* _Task details_
Lines in which "mysql" appears should be pulled from the data below.

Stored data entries
────
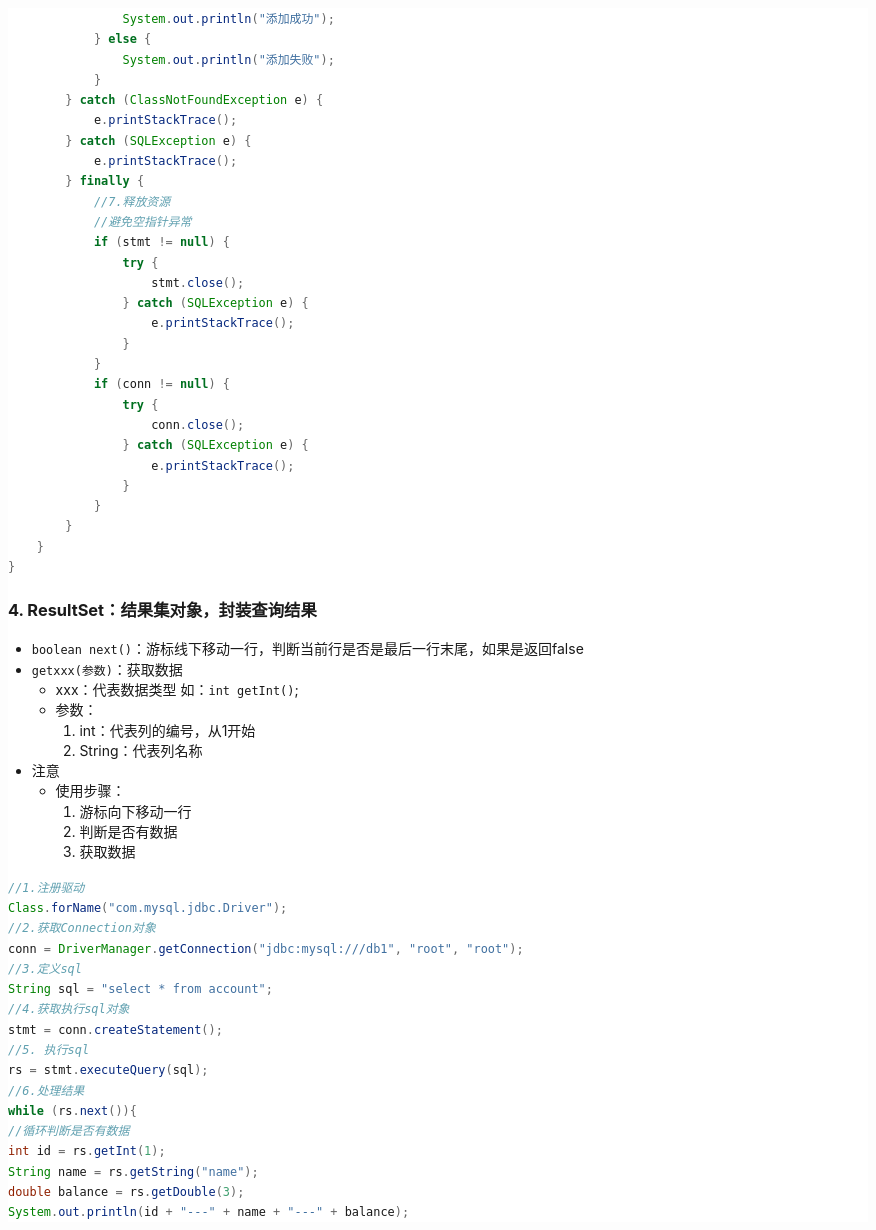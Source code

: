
 ```java [java]
                System.out.println("添加成功");
            } else {
                System.out.println("添加失败");
            }
        } catch (ClassNotFoundException e) {
            e.printStackTrace();
        } catch (SQLException e) {
            e.printStackTrace();
        } finally {
            //7.释放资源
            //避免空指针异常
            if (stmt != null) {
                try {
                    stmt.close();
                } catch (SQLException e) {
                    e.printStackTrace();
                }
            }
            if (conn != null) {
                try {
                    conn.close();
                } catch (SQLException e) {
                    e.printStackTrace();
                }
            }
        }
    }
}
```

### 4. ResultSet：结果集对象，封装查询结果

* `boolean next()`：游标线下移动一行，判断当前行是否是最后一行末尾，如果是返回false
* `getxxx(参数)`：获取数据
    * xxx：代表数据类型 如：`int getInt()`;
    * 参数：
        1. int：代表列的编号，从1开始
        2. String：代表列名称
* 注意
    * 使用步骤：
        1. 游标向下移动一行
        2. 判断是否有数据
        3. 获取数据

```java [java]
//1.注册驱动
Class.forName("com.mysql.jdbc.Driver");
//2.获取Connection对象
conn = DriverManager.getConnection("jdbc:mysql:///db1", "root", "root");
//3.定义sql
String sql = "select * from account";
//4.获取执行sql对象
stmt = conn.createStatement();
//5. 执行sql
rs = stmt.executeQuery(sql);
//6.处理结果
while (rs.next()){
//循环判断是否有数据
int id = rs.getInt(1);
String name = rs.getString("name");
double balance = rs.getDouble(3);
System.out.println(id + "---" + name + "---" + balance);
```
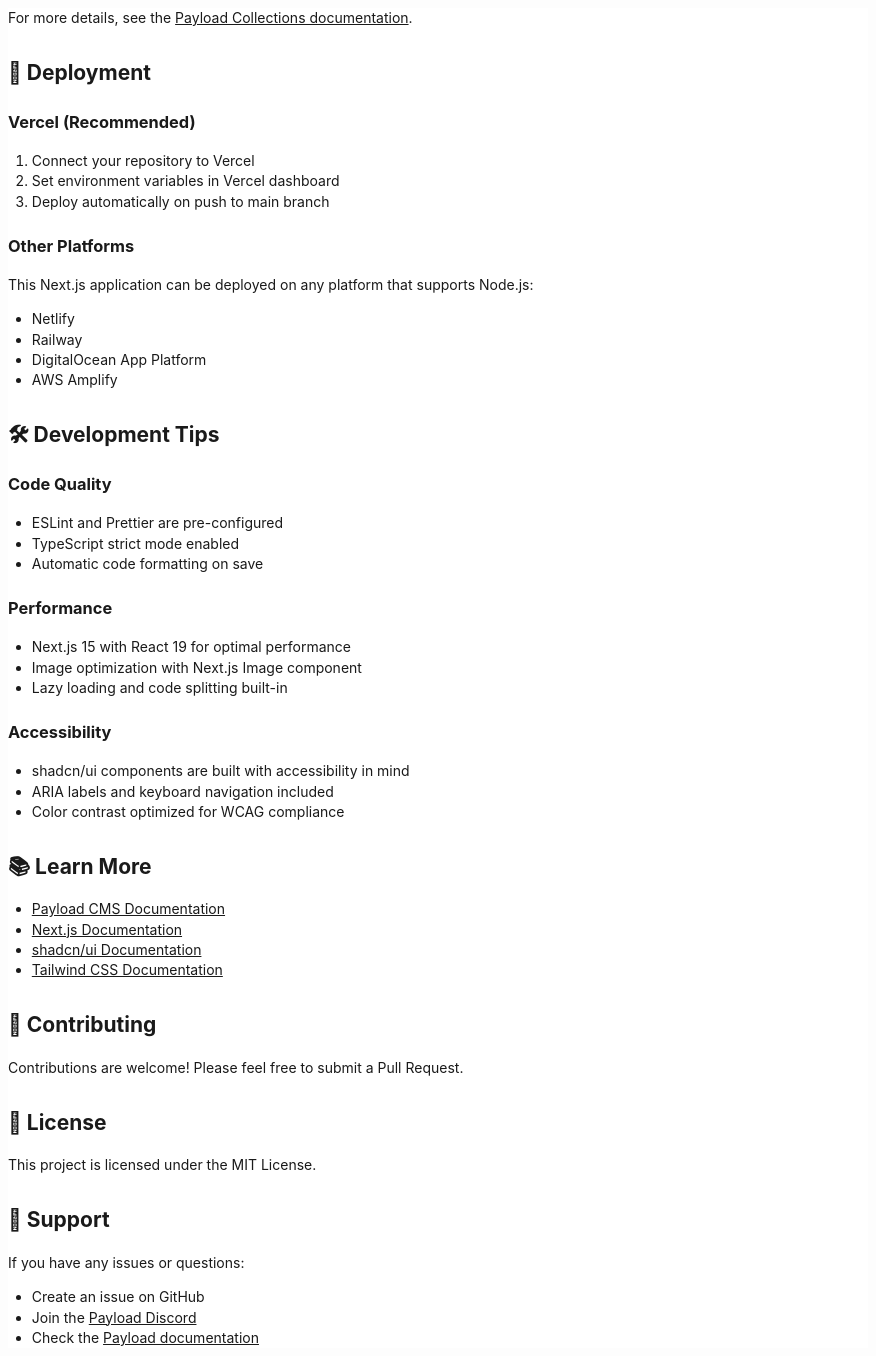 For more details, see the [Payload Collections documentation](https://payloadcms.com/docs/configuration/collections).

## 🚀 Deployment

### Vercel (Recommended)
1. Connect your repository to Vercel
2. Set environment variables in Vercel dashboard
3. Deploy automatically on push to main branch

### Other Platforms
This Next.js application can be deployed on any platform that supports Node.js:
- Netlify
- Railway
- DigitalOcean App Platform
- AWS Amplify

## 🛠 Development Tips

### Code Quality
- ESLint and Prettier are pre-configured
- TypeScript strict mode enabled
- Automatic code formatting on save

### Performance
- Next.js 15 with React 19 for optimal performance
- Image optimization with Next.js Image component
- Lazy loading and code splitting built-in

### Accessibility
- shadcn/ui components are built with accessibility in mind
- ARIA labels and keyboard navigation included
- Color contrast optimized for WCAG compliance

## 📚 Learn More

- [Payload CMS Documentation](https://payloadcms.com/docs)
- [Next.js Documentation](https://nextjs.org/docs)
- [shadcn/ui Documentation](https://ui.shadcn.com)
- [Tailwind CSS Documentation](https://tailwindcss.com/docs)

## 🤝 Contributing

Contributions are welcome! Please feel free to submit a Pull Request.

## 📄 License

This project is licensed under the MIT License.

## 💬 Support

If you have any issues or questions:
- Create an issue on GitHub
- Join the [Payload Discord](https://discord.com/invite/payload)
- Check the [Payload documentation](https://payloadcms.com/docs)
────
* _Exercise result_
Class.forName("com.mysql.jdbc.Driver");
conn = DriverManager.getConnection("jdbc:mysql:///db1", "root", "root");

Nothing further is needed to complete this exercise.